* _Task details_
Lines from the listing that hold the string "Jain" are what you should return.

● ● ● ●

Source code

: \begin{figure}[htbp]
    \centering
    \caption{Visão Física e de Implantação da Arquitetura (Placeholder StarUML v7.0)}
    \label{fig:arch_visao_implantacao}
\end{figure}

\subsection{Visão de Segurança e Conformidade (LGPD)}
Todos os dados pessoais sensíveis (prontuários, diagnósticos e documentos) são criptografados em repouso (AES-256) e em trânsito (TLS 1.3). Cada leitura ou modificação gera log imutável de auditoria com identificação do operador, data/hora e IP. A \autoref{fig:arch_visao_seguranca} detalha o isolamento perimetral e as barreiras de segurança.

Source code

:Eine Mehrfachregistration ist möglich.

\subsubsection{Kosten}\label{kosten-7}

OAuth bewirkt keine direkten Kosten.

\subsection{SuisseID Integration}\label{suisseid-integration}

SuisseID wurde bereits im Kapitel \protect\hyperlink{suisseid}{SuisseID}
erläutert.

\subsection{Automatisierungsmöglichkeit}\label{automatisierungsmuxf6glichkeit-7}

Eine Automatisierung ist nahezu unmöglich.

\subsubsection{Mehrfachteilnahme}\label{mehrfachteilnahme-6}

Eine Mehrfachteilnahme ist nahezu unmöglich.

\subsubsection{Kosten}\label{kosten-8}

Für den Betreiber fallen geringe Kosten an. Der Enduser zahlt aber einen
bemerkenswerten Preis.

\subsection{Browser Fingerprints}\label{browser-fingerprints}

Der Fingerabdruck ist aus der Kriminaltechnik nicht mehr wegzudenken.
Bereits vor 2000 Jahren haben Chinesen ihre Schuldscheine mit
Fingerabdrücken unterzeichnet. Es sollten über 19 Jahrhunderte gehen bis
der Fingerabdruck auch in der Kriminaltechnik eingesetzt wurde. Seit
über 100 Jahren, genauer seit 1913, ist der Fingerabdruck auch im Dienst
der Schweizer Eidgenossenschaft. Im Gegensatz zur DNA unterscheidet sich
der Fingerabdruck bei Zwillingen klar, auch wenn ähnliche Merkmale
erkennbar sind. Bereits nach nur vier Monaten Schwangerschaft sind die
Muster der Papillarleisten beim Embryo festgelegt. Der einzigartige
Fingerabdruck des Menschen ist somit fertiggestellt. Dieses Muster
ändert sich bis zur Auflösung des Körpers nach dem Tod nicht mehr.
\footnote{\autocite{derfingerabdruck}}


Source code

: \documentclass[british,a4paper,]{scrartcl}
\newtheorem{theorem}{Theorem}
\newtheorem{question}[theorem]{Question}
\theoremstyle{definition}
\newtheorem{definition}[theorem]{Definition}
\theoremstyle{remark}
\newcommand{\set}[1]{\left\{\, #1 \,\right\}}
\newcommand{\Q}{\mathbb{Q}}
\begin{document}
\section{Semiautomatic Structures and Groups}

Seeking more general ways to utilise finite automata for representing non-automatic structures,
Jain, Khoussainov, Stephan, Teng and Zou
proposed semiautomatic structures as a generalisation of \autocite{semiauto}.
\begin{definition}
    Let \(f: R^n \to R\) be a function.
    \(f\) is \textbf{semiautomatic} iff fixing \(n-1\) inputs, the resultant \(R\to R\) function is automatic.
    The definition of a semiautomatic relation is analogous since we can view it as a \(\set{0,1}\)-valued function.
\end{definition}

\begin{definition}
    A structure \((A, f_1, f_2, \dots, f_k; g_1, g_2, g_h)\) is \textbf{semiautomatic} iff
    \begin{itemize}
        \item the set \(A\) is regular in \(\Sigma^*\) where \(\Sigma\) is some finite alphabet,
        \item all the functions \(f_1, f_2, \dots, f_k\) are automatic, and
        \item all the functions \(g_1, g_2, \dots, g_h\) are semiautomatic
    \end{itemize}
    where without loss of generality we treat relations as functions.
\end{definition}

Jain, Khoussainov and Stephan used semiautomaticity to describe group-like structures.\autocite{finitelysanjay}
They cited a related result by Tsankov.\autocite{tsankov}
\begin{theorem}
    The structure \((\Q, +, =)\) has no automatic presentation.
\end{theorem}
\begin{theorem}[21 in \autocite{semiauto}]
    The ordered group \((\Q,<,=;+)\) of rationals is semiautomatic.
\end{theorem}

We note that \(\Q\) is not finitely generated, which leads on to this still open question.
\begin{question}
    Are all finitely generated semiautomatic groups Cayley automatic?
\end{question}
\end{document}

● ● ● ●

* _Expected answer_
Jain, Khoussainov, Stephan, Teng and Zou
Jain, Khoussainov and Stephan used semiautomaticity to describe group-like structures.\autocite{finitelysanjay}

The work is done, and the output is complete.